Making use of this additional GPU potential requires additional software work. There are several ways to exploit the hardware's capabilities, and DirectCompute, part of DirectX, is Microsoft’s API that sits between the GPU and applications. In the past, we've covered how early efforts to leverage the general-purpose compute capabilities of the GPU benefited academic and vertical markets like research (think SETI@Home and Folding@Home), scientific modeling, and exploration. From here, GPGPU began to filter down into the consumer market, but only in a very few niches, especially video processing and transcoding. Now, we’re seeing DirectCompute and OpenCL fulfill additional roles. Game developers are starting to implement DirectCompute-based methods for improving rendering, AI, occlusion, lighting, and physics.

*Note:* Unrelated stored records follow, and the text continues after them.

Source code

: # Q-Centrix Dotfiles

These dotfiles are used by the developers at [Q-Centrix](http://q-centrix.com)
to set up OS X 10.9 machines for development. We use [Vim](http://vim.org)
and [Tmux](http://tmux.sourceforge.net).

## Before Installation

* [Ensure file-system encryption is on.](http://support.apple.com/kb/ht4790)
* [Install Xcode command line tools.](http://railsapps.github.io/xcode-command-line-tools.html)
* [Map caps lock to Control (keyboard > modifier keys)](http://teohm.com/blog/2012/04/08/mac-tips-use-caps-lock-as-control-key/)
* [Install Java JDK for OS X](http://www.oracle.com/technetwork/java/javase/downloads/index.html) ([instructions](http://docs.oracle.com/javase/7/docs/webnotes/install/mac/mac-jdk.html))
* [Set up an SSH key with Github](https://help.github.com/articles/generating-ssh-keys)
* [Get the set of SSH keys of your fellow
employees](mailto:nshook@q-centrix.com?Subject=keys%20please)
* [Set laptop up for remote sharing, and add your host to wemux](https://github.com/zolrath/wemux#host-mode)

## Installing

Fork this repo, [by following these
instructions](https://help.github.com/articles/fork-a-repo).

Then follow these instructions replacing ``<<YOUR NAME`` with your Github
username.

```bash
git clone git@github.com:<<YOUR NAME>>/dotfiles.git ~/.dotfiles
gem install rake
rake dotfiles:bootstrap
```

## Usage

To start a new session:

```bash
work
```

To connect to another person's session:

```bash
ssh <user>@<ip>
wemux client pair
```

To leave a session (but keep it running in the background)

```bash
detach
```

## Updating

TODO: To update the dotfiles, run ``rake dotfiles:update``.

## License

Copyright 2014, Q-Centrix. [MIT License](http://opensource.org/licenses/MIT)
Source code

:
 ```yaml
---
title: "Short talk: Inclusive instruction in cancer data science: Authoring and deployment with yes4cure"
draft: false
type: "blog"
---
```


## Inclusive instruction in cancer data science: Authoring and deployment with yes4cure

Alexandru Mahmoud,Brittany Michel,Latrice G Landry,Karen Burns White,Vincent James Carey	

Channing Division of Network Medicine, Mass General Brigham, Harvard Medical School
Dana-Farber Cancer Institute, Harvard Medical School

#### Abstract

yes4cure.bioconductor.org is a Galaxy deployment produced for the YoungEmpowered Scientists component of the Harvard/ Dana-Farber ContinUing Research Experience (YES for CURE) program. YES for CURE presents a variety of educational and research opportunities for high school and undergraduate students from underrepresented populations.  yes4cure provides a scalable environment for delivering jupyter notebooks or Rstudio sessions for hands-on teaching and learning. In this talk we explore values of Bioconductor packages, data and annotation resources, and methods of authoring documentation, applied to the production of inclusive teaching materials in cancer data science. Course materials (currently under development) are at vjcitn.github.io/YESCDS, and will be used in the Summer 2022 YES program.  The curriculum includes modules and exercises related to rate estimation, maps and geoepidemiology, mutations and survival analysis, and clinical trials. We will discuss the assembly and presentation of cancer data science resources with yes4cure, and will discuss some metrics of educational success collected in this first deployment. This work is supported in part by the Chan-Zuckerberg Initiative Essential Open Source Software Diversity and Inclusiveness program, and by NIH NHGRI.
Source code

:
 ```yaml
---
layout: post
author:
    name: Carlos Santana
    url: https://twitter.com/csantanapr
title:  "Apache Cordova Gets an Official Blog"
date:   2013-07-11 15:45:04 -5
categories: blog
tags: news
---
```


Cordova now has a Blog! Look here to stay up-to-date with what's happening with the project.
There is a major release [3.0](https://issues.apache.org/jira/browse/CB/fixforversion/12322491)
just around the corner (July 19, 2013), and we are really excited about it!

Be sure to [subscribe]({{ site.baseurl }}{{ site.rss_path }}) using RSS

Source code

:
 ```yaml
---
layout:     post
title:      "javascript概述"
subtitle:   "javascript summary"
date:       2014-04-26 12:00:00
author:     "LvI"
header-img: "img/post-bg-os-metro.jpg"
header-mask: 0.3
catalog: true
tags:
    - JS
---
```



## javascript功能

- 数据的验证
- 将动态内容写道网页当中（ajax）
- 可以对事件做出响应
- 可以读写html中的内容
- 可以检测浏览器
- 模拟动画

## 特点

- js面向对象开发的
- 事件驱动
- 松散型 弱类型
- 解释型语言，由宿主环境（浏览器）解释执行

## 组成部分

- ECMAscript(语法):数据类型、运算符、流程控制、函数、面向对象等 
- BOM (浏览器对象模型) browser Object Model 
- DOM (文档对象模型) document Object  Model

Using DirectCompute For Ambient Occlusion
One of the most popular uses of DirectCompute in gaming is ambient occlusion, a shading technology (originally developed by Industrial Light and Magic over a decade ago) that seeks to emulate how light interacts with surfaces and textures. Rays emanate from every surface, and those that reach the background contribute to the brightness of the surface, while a ray that strikes another object offers no illumination, having been absorbed. Thus objects surrounded by other objects are dark, and those with no nearby obstructions are brighter.
If you imagine a corner in a shaded alleyway, the corner will look darker to your eye because less light is able to penetrate into it and bounce out of it. The wall structures inhibit the light in that area apart from any shade from adjacent buildings. Ambient occlusion seeks to account for this sort of “light trapping.” Without it, illumination tends to look flat and artificial.
Gareth Thomas of Codemasters supplied us with the following captures from DiRT 3 to help illustrate. Note in particular the areas around the base of the tires.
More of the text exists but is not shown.